Le mystère, s’il se prononce, garde-t-il intact le vent ? Autre nom, imprononçable, s’il tremble. Le titre du nouveau livre de Pierre Dhainaut, L’autre nom du vent, cherche une assise comme les trois photographies de Manuela Böhme interrogent un lieu, espace ouvert sans fin : fenêtre ou mur qui dévoilent autant qu’ils cachent ce que l’on ne peut saisir. La réponse dans un geste qui ne cesse. Souffle : l’inspiration emplit d’air les poumons ; ils se vident dans l’expiration. Cet air qui nous traverse donne voix en faisant vibrer les cordes vocales, délivrant parfois un poème. La voix et le vent, parfois si violent sur les côtes géographiques du Nord ou d’ailleurs, se mêlent. 

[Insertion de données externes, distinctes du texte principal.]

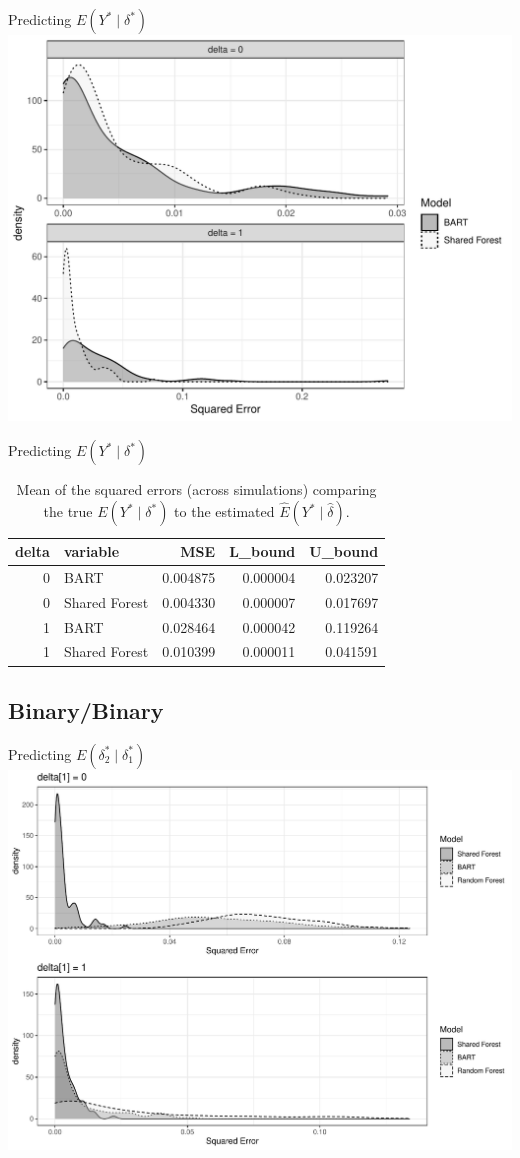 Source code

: \documentclass{beamer}
\begin{document}
\begin{frame}{Predicting $E(Y^* \mid \delta^*)$ }
\includegraphics[width = .9\linewidth]{continuous_sim_results.pdf}
\end{frame}

\begin{frame}{Predicting $E(Y^* \mid \delta^*)$ }

\begin{table}[ht]
\centering
\begin{tabular}{rlrrr}
  \hline
delta & variable & MSE & L\_bound & U\_bound \\ 
  \hline
0 & BART & 0.004875 & 0.000004 & 0.023207 \\ 
  0 & Shared Forest & 0.004330 & 0.000007 & 0.017697 \\ 
  1 & BART & 0.028464 & 0.000042 & 0.119264 \\ 
  1 & Shared Forest & 0.010399 & 0.000011 & 0.041591 \\ 
   \hline
\end{tabular}
\caption{\label{tab:mse} Mean of the squared errors (across simulations) comparing the true $E(Y^* \mid \delta^*)$ to the estimated $\hat{E}(Y^* \mid \hat{\delta})$.}
\end{table}

\end{frame}

\subsection{Binary/Binary} 

\begin{frame}{Predicting $E(\delta_2^* \mid \delta_1^*)$ }
\includegraphics[width = .9\linewidth]{binary_sim_results.pdf}
\end{frame}
\end{document}

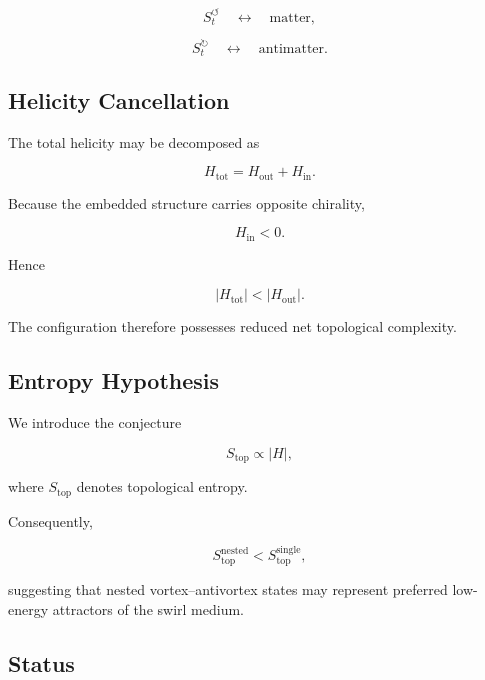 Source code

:        \[
            S_t^{\circlearrowleft}
            \quad\leftrightarrow\quad
            \text{matter},
        \]
        
        \[
            S_t^{\circlearrowright}
            \quad\leftrightarrow\quad
            \text{antimatter}.
        \]
    
    \subsection{Helicity Cancellation}
        
        The total helicity may be decomposed as
        
        \[
            H_{\mathrm{tot}}
            =
            H_{\mathrm{out}}
            +
            H_{\mathrm{in}}.
        \]
        
        Because the embedded structure carries opposite chirality,
        
        \[
            H_{\mathrm{in}}<0.
        \]
        
        Hence
        
        \[
            |H_{\mathrm{tot}}|
            <
            |H_{\mathrm{out}}|.
        \]
        
        The configuration therefore possesses reduced net topological complexity.
    
    \subsection{Entropy Hypothesis}
        
        We introduce the conjecture
        
        \[
            S_{\mathrm{top}}
            \propto
            |H|,
        \]
        
        where $S_{\mathrm{top}}$ denotes topological entropy.
        
        Consequently,
        
        \[
            S_{\mathrm{top}}^{\mathrm{nested}}
            <
            S_{\mathrm{top}}^{\mathrm{single}},
        \]
        
        suggesting that nested vortex--antivortex states may represent preferred
        low-energy attractors of the swirl medium.
    
    \subsection{Status}
        
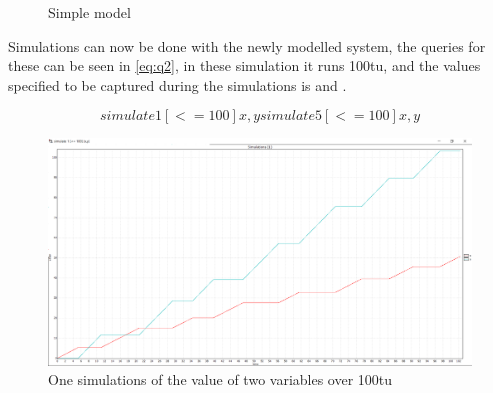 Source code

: \begin{figure}
	\centering
	\caption{Simple model}
	\label{fig:showcase01}
\end{figure}

Simulations can now be done with the newly modelled system, the queries for these can be seen in \cref{eq:q2}, in these simulation it runs 100\gls{tu}, and the values specified to be captured during the simulations is  and .

\begin{equation}\label{eq:q2}
simulate 1 [<= 100] {x,y}
simulate 5 [<= 100] {x,y}
\end{equation}

\begin{figure}[!h]
	\includegraphics[width=\textwidth]{graphics/showcase01.png}
	\caption{One simulations of the value of two variables  over 100\gls{tu}}
	\label{fig:sim01}
\end{figure}

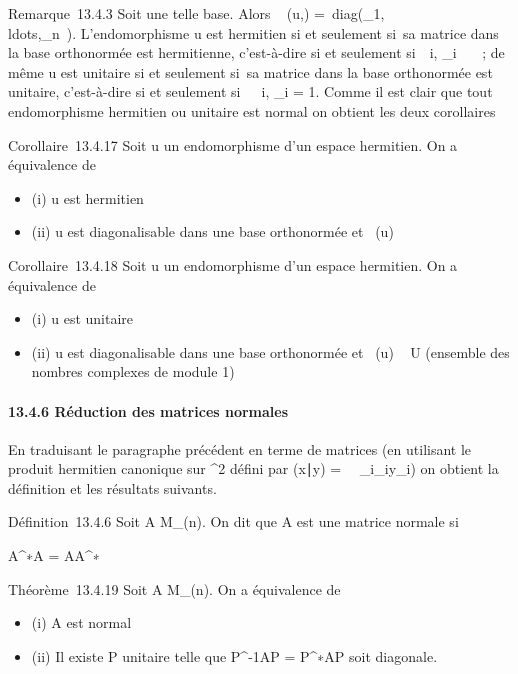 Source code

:\documentclass[]{article}
\begin{document}
Remarque~13.4.3 Soit  une telle base. Alors
\mathrmMat~ (u,)
=\
diag(\lambda_1,\\ldots,\lambda_n~).
L'endomorphisme u est hermitien si et seulement si~sa matrice dans la
base orthonormée \mathcal{E} est hermitienne, c'est-à-dire si et seulement
si~\forall~i, \lambda_i~ \in \mathbb{R}~~; de même u est
unitaire si et seulement si~sa matrice dans la base orthonormée  est
unitaire, c'est-à-dire si et seulement si~\forall~~i,
\lambda_i = 1. Comme il est clair que tout
endomorphisme hermitien ou unitaire est normal on obtient les deux
corollaires

Corollaire~13.4.17 Soit u un endomorphisme d'un espace hermitien. On a
équivalence de

\begin{itemize}
\itemsep1pt\parskip0pt
\item
  (i) u est hermitien
\item
  (ii) u est diagonalisable dans une base orthonormée et
  ~(u) \subset~ ~
\end{itemize}

Corollaire~13.4.18 Soit u un endomorphisme d'un espace hermitien. On a
équivalence de

\begin{itemize}
\itemsep1pt\parskip0pt
\item
  (i) u est unitaire
\item
  (ii) u est diagonalisable dans une base orthonormée et
  ~(u) \subset~ U
  (ensemble des nombres complexes de module 1)
\end{itemize}

\paragraph{13.4.6 Réduction des matrices normales}

En traduisant le paragraphe précédent en terme de matrices (en utilisant
le produit hermitien canonique sur \mathbb{C}^2 défini par
(x∣y) =\
\sum ~
_i\overlinex_iy_i) on
obtient la définition et les résultats suivants.

Définition~13.4.6 Soit A \in M_(n). On dit que A est une matrice
normale si

A^∗A = AA^∗

Théorème~13.4.19 Soit A \in M_(n). On a équivalence de

\begin{itemize}
\itemsep1pt\parskip0pt
\item
  (i) A est normal
\item
  (ii) Il existe P unitaire telle que P^-1AP =
  P^∗AP soit diagonale.
\end{itemize}
\end{document}
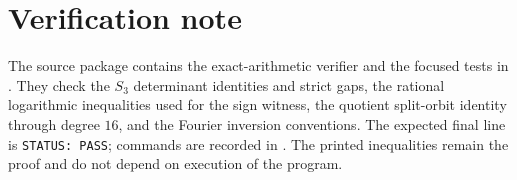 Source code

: \section{Verification note}\label{sec:exactness}

The source package contains the exact-arithmetic verifier
 and the focused tests in
.  They check the \(S_3\) determinant
identities and strict gaps, the rational logarithmic inequalities used for the
sign witness, the quotient split-orbit identity through degree \(16\), and the
Fourier inversion conventions.  The expected final line is
\texttt{STATUS: PASS}; commands are recorded in .  The
printed inequalities remain the proof and do not depend on execution of the
program.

Ainsi, la poésie traverse le poète : 
 
« Jamais un poème n’a su d’où vient la force qui l’ébranle. » 
 
À Dunkerque, qui porte dans son nom les dunes que le vent déplace, on trouve un Parc du Vent, un restaurant Vent d’Ange, une boutique Vent Des Thés… Dunkerque où habite Pierre Dhainaut est ville du vent. Par lui la poésie trouve en qui s’incarner. Le poète accueille et transmet le sens du vent. 
 
Présence de la nuit, en première partie : La mort une fois dite (1). Une porte s’ouvre, on pourrait apercevoir le geste ultime qui recommencera. La trace encore, fragile, garde en son cœur une faille qui est sa force ou son essence. Alors que le sens de certains mots éloigne, « [a]dieu » ou « deuil », leurs sonorités les rapprochent d’une ligne immobile où le souvenir respire – dans le vent. Dernier « rivage » ou seuil, la voix d’un père que « la clameur/ venue des conques » fait retentir lorsque l’enfant retrouve les « récits de voyages ». Nul ne saurait étreindre cette présence diffuse, ce rite de la nuit, avant la séparation maintes fois répétée pour des retrouvailles plus sûres. Or : 
 
« Les mains sont-elles vides, quand personne 
n’est plus là pour les guider ? Elles se tendent, 
se tordent, se cassent, vouées à l’impuissance. » 
 
Gestes silencieux, désormais impossibles, au présent la seule confiance pour rendre ces hivers de neige à la nuit. L’identique pour appartenir encore « au même espace ».  
 
« [L]a preuve », sans complément du nom, une certitude éprouvée fonde la présence, celle-là même des disparus partageant l’espace, allégé, vibrant car les vents fondent leur demeure en cette permanence qui n’est pas close. Ce qui débute entre dans le poème, « à peine » : légèreté sans encombre, fondement syllabique, vocalique, il naît du désir et le vent nourrit la prononciation, garante du mouvement alors « que s’ouvre leur parole ».  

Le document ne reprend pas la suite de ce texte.